> _Assignment_: Show, from the entries below, every line in which "description" appears.
★ ★ ★ ★ ★
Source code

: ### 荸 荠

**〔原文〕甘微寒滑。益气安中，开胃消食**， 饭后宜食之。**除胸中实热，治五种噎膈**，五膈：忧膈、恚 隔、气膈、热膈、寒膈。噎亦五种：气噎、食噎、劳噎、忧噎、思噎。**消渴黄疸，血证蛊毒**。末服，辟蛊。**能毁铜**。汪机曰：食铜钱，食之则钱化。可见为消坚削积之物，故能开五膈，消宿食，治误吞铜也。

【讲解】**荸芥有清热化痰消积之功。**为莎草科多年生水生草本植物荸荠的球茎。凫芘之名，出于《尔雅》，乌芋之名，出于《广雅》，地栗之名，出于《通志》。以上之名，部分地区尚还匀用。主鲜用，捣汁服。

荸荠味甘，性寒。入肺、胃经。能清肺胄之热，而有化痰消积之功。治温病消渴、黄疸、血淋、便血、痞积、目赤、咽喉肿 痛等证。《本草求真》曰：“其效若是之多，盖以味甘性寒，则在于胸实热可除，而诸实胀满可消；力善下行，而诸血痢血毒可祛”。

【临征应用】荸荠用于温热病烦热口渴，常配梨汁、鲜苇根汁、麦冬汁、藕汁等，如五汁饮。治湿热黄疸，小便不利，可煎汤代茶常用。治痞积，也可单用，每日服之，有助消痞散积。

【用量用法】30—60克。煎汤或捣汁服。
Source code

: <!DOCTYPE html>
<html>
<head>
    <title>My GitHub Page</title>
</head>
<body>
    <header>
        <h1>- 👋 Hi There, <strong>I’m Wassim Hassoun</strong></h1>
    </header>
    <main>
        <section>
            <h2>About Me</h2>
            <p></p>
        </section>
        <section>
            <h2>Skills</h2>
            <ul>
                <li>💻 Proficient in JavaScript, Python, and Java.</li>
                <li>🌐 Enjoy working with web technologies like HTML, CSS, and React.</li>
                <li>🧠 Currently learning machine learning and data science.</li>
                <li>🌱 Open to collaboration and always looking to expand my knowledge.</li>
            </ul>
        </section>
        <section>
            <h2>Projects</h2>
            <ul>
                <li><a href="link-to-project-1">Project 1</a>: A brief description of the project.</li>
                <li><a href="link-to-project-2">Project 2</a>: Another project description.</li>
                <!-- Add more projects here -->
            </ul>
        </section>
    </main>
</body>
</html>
★ ★ ★ ★ ★
> _Response below_:
                <li><a href="link-to-project-1">Project 1</a>: A brief description of the project.</li>
                <li><a href="link-to-project-2">Project 2</a>: Another project description.</li>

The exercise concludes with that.